*** The records

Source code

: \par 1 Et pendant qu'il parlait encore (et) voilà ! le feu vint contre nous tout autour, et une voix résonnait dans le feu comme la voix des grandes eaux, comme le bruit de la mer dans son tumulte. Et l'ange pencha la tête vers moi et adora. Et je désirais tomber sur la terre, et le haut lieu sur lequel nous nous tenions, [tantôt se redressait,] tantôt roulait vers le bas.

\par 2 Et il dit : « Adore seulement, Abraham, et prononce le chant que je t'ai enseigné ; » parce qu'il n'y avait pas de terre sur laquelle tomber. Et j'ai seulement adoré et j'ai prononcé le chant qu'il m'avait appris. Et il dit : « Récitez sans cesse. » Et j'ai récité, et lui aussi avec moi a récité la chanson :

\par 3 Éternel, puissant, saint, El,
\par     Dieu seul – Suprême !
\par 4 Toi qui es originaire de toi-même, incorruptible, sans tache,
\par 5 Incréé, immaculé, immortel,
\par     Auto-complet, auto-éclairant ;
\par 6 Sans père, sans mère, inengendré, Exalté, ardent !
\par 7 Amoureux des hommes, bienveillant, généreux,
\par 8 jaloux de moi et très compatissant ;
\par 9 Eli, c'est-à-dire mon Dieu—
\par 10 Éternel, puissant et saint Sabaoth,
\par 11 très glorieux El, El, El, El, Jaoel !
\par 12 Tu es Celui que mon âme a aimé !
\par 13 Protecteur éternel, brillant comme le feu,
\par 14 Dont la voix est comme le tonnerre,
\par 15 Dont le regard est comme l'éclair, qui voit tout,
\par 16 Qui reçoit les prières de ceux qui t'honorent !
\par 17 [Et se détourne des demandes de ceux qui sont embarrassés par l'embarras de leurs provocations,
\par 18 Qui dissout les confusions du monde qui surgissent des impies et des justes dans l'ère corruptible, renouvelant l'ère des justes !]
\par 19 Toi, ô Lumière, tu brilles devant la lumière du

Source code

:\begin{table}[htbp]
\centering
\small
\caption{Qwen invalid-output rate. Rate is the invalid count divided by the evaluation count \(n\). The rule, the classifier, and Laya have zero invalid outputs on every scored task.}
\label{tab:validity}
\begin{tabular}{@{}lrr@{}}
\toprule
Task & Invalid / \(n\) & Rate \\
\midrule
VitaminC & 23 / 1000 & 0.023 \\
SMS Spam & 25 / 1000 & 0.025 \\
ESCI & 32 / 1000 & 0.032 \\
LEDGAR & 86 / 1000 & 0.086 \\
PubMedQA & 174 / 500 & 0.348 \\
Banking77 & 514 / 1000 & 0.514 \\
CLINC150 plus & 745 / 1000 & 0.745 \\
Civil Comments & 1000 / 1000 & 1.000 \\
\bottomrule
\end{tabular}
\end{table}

******

About this task – Restate each record above exactly, leaving nothing out.

Answer section –
Source code

: \par 1 Et pendant qu'il parlait encore (et) voilà ! le feu vint contre nous tout autour, et une voix résonnait dans le feu comme la voix des grandes eaux, comme le bruit de la mer dans son tumulte. Et l'ange pencha la tête vers moi et adora. Et je désirais tomber sur la terre, et le haut lieu sur lequel nous nous tenions, [tantôt se redressait,] tantôt roulait vers le bas.

\par 2 Et il dit : « Adore seulement, Abraham, et prononce le chant que je t'ai enseigné ; » parce qu'il n'y avait pas de terre sur laquelle tomber. Et j'ai seulement adoré et j'ai prononcé le chant qu'il m'avait appris. Et il dit : « Récitez sans cesse. » Et j'ai récité, et lui aussi avec moi a récité la chanson :

\par 3 Éternel, puissant, saint, El,
\par     Dieu seul – Suprême !
\par 4 Toi qui es originaire de toi-même, incorruptible, sans tache,
\par 5 Incréé, immaculé, immortel,
\par     Auto-complet, auto-éclairant ;
\par 6 Sans père, sans mère, inengendré, Exalté, ardent !
\par 7 Amoureux des hommes, bienveillant, généreux,
\par 8 jaloux de moi et très compatissant ;
\par 9 Eli, c'est-à-dire mon Dieu—
\par 10 Éternel, puissant et saint Sabaoth,
\par 11 très glorieux El, El, El, El, Jaoel !
\par 12 Tu es Celui que mon âme a aimé !
\par 13 Protecteur éternel, brillant comme le feu,
\par 14 Dont la voix est comme le tonnerre,
\par 15 Dont le regard est comme l'éclair, qui voit tout,
\par 16 Qui reçoit les prières de ceux qui t'honorent !
\par 17 [Et se détourne des demandes de ceux qui sont embarrassés par l'embarras de leurs provocations,
\par 18 Qui dissout les confusions du monde qui surgissent des impies et des justes dans l'ère corruptible, renouvelant l'ère des justes !]
\par 19 Toi, ô Lumière, tu brilles devant la lumière du

Source code

:\begin{table}[htbp]
\centering
\small
\caption{Qwen invalid-output rate. Rate is the invalid count divided by the evaluation count \(n\). The rule, the classifier, and Laya have zero invalid outputs on every scored task.}
\label{tab:validity}
\begin{tabular}{@{}lrr@{}}
\toprule
Task & Invalid / \(n\) & Rate \\
\midrule
VitaminC & 23 / 1000 & 0.023 \\
SMS Spam & 25 / 1000 & 0.025 \\
ESCI & 32 / 1000 & 0.032 \\
LEDGAR & 86 / 1000 & 0.086 \\
PubMedQA & 174 / 500 & 0.348 \\
Banking77 & 514 / 1000 & 0.514 \\
CLINC150 plus & 745 / 1000 & 0.745 \\
Civil Comments & 1000 / 1000 & 1.000 \\
\bottomrule
\end{tabular}
\end{table}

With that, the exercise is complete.